Het energieluik vormt een onderdeel van het totaalaanbod van de data voor de steden en gemeenten, en de data voor het energieluik van het portaal worden aangeleverd door verschillende leveranciers, waaronder Fluvius, het Departement Omgeving van de Vlaamse overheid, de Vlaamse Instelling voor Technologisch Onderzoek (VITO) en het Vlaams Energieagentschap (VEA). De Vlaamse overheid ondersteunt zeker dit initiatief door bijvoorbeeld de energiedata die verzameld zijn in het kader van het Burgemeestersconvenant, ook ter beschikking te stellen. Door samen te werken met de provincies kan de Vlaamse overheid zich focussen op de kwaliteit van de aangeleverde data, en ook nagaan of er ook verbetering op volgt. De visualisatie van de data kan dan gebeuren in het portaal van Provincies in Cijfers, en er is dus zeker wel sprake van een goede samenwerking of een complementariteit wat dat betreft.
Wat het dataplatform en www.burgemeestersconvenant.be betreft, is het Departement Omgeving alleszins een van de dataleveranciers voor het portaal van de provincies, en de energiedata vanuit het Departement Omgeving zijn beschikbaar voor elke geïnteresseerde derde partij die daarmee aan de slag wil gaan.
Het antwoord op uw vierde vraag dan. Fluvius vormt een zeer belangrijke schakel om inzicht te krijgen in het energieverbruik per sector en per gemeente. De distributienetbeheerder levert in opdracht van het Departement Omgeving jaarlijks aan VITO voor elke gemeente het elektriciteits- en gasverbruik aan voor elke sector, zowel tertiair, de huishoudens als de industrie. De inventarissen die ter beschikking worden gesteld op www.burgemeestersconvenant.be dienen dan ook om een totaalbeeld te krijgen van het energie- en CO2-verbruik op het gemeentelijk territorium per sector en per energiedrager. Met deze aanpak voldoen de gemeenten aan de vereisten van het Burgemeestersconvenant en wordt er een uniforme methodologie aangeboden. Dat was uiteindelijk ook de bedoeling en opzet van de ondersteunende inventarissen.

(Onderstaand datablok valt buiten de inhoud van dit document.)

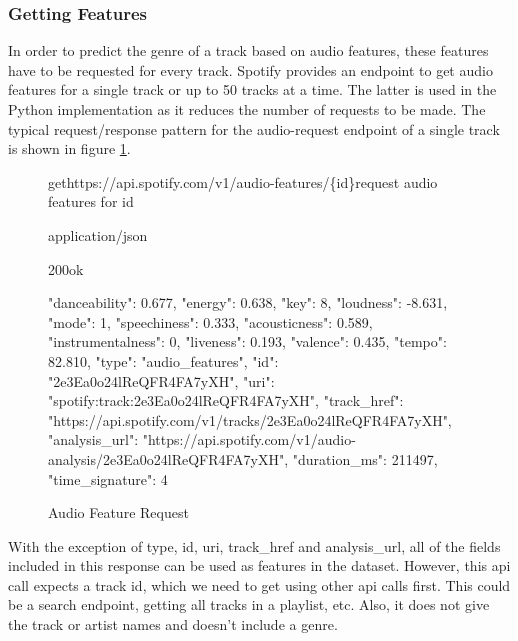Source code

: \subsubsection{Getting Features}

In order to predict the genre of a track based on audio features, these features have to be requested
for every track. Spotify provides an endpoint to get audio features for a single track or up to 50 tracks at
a time. The latter is used in the Python implementation as it reduces the number of requests to be made.
The typical request/response pattern for the audio-request endpoint of a single track is shown in
figure \ref{fig:Audio Feature Request}.

\begin{figure}[H]
    \caption{Audio Feature Request}
	\label{fig:Audio Feature Request}
\begin{apiRoute}{get}{https://api.spotify.com/v1/audio-features/\{id\}}{request audio features for id}
    \methodJson
    \begin{routeParameter}
    \end{routeParameter}
    \begin{routeResponse}{application/json}
        \begin{routeResponseItem}{200}{ok}
            \begin{routeResponseItemBody}
{
    "danceability": 0.677,
    "energy": 0.638,
    "key": 8,
    "loudness": -8.631,
    "mode": 1,
    "speechiness": 0.333,
    "acousticness": 0.589,
    "instrumentalness": 0,
    "liveness": 0.193,
    "valence": 0.435,
    "tempo": 82.810,
    "type": "audio_features",
    "id": "2e3Ea0o24lReQFR4FA7yXH",
    "uri": "spotify:track:2e3Ea0o24lReQFR4FA7yXH",
    "track_href": "https://api.spotify.com/v1/tracks/2e3Ea0o24lReQFR4FA7yXH",
    "analysis_url": "https://api.spotify.com/v1/audio-analysis/2e3Ea0o24lReQFR4FA7yXH",
    "duration_ms": 211497,
    "time_signature": 4
}
            \end{routeResponseItemBody}
        \end{routeResponseItem}
    \end{routeResponse}
\end{apiRoute}
\end{figure}

With the exception of type, id, uri, track\_href and analysis\_url, all of the fields included in this response
can be used as features in the dataset. However, this api call expects a track id, which we need to get using
other api calls first. This could be a search endpoint, getting all tracks in a playlist, etc.
Also, it does not give the track or artist names and doesn't include a genre.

Steden en gemeenten die een verdere detaillering wensen dan het sectorale overzicht – want zoals u aangeeft, blijft die lijn vaak nog open – door bijvoorbeeld het verbruik van eigen gemeentelijke gebouwen mee in te geven, kunnen dit doen door het allemaal zelf in te vullen in de daartoe voorziene tabbladen. Dit werd bij de opmaak van de tool ook zo afgesproken met de stuurgroep en met de respectievelijke gebruikers. Wanneer men echter afdaalt tot het niveau van de individuele gemeentelijke gebouwen, wordt de oefening veel complexer, technisch moeilijker en ook duurder, en dat vraagt wel wat extra analyses vooraf, voor we zeker zijn dat we op die manier zelf ook een stap vooruit zetten.
En tot slot uw laatste vraag, de vragen van gebruikers. Deze bepalen de prioriteiten voor de verdere ontwikkeling van de CO2-inventarissen. De manier van werken met invulfiches lijkt tot nu toe altijd goed te werken.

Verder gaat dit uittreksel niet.